To Bring Shakespeare To Life, Teachers Learn To Act More Like Actors

October 21, 2016
To Bring Shakespeare To Life, Teachers Learn To Act More Like Actors

Boston's NPR News station, WBUR, has profiled the educational activities of the Actors' Shakespeare Project run by the Bok Center's Artistic Director for Applied Theater Mara Sidmore!

The actors in the Actors' Shakespeare Project (ASP) know what students think of Shakespeare.

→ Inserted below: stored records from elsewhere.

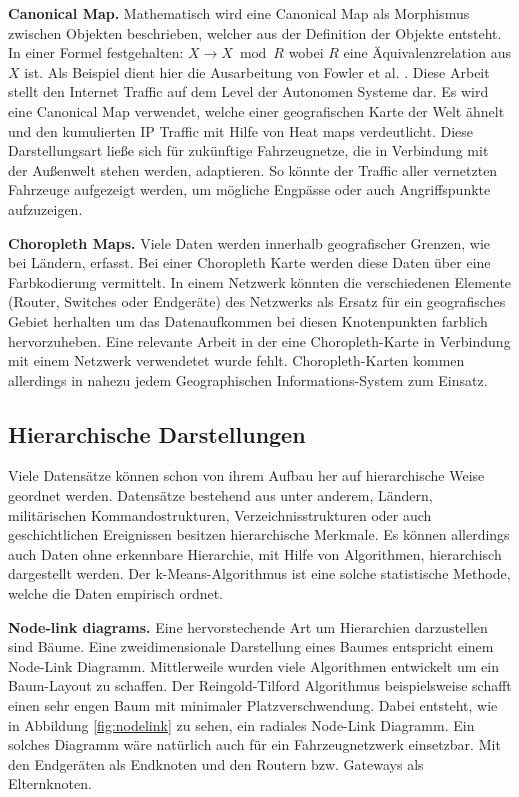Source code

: \documentclass[draft=false
              ,paper=a4
              ,twoside=false
              ,fontsize=11pt
              ,headsepline
              ,BCOR10mm
              ,DIV11
              ]{scrbook}
\begin{document}
\textbf{Canonical Map.} Mathematisch wird eine Canonical Map als Morphismus zwischen Objekten beschrieben, welcher aus der Definition der Objekte entsteht. In einer Formel festgehalten: $X \rightarrow X \bmod R $ wobei $R$ eine Äquivalenzrelation aus $X$ ist. Als Beispiel dient hier die Ausarbeitung von Fowler et al. \cite{Fowler:2014:IVN:2671491.2671501}. Diese Arbeit stellt den Internet Traffic auf dem Level der Autonomen Systeme dar. Es wird eine Canonical Map verwendet, welche einer geografischen Karte der Welt ähnelt und den kumulierten IP Traffic mit Hilfe von Heat maps verdeutlicht. Diese Darstellungsart ließe sich für zukünftige Fahrzeugnetze, die in Verbindung mit der Außenwelt stehen werden, adaptieren. So könnte der Traffic aller vernetzten Fahrzeuge aufgezeigt werden, um mögliche Engpässe oder auch Angriffspunkte aufzuzeigen.

\textbf{Choropleth Maps.} Viele Daten werden innerhalb geografischer Grenzen, wie bei Ländern, erfasst. Bei einer Choropleth Karte werden diese Daten über eine Farbkodierung vermittelt. In einem Netzwerk könnten die verschiedenen Elemente (Router, Switches oder Endgeräte) des Netzwerks als Ersatz für ein geografisches Gebiet herhalten um das Datenaufkommen bei diesen Knotenpunkten farblich hervorzuheben. Eine relevante Arbeit in der eine Choropleth-Karte in Verbindung mit einem Netzwerk verwendetet wurde fehlt. Choropleth-Karten kommen allerdings in nahezu jedem Geographischen Informations-System zum Einsatz.

\subsection{Hierarchische Darstellungen} %
\label{ssub:hierachische_darstellungen}
Viele Datensätze können schon von ihrem Aufbau her auf hierarchische Weise geordnet werden. Datensätze bestehend aus unter anderem, Ländern, militärischen Kommandostrukturen, Verzeichnisstrukturen oder auch geschichtlichen Ereignissen besitzen hierarchische Merkmale. Es können allerdings auch Daten ohne erkennbare Hierarchie, mit Hilfe von Algorithmen, hierarchisch dargestellt werden. Der k-Means-Algorithmus ist eine solche statistische Methode, welche die Daten empirisch ordnet. 

\textbf{Node-link diagrams.} Eine hervorstechende Art um Hierarchien darzustellen sind Bäume. Eine zweidimensionale Darstellung eines Baumes entspricht einem Node-Link Diagramm. Mittlerweile wurden viele Algorithmen entwickelt um ein Baum-Layout zu schaffen. Der Reingold-Tilford Algorithmus \cite{reingold_tidier_1981} beispielsweise schafft einen sehr engen Baum mit minimaler Platzverschwendung. Dabei entsteht, wie in Abbildung \ref{fig:nodelink} zu sehen, ein radiales Node-Link Diagramm. Ein solches Diagramm wäre natürlich auch für ein Fahrzeugnetzwerk einsetzbar. Mit den Endgeräten als Endknoten und den Routern bzw. Gateways als Elternknoten.
\end{document}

They hear it all the time when they visit schools.

"We ask them at the beginning," says Mara Sidmore, who runs the Boston-based troupe’s education programs. “We say, ‘When I say Shakespeare, you say ... ?' And we turn it into a kind of a call-and-response thing, and we hear things like ‘Dead!’ ‘White guy!' You know. ‘Who cares!’ ”

Sidmore says kids have trouble with Shakespeare when they only read his plays.

"There is some understanding that just comes by doing, rather than analyzing or talking about," she says. "And doing is what theater artists do."

So ASP encourages teachers to have kids act—not just read.

"Once they have the text in their mouth from the perspective of a character, everything is going to make sense to them," Sidmore explains. "The faster we get them into the scenes, the more they suddenly say, ‘Oh, OK, that's why so-and-so's fighting with so-and-so.’ "

Sidmore and other members of the troupe work with teachers in an annual week-long workshop. There, about 20 teachers at a time learn acting, vocal and dance techniques. They also explore ways to connect these artistic approaches to the curriculum standards they’re expected to meet.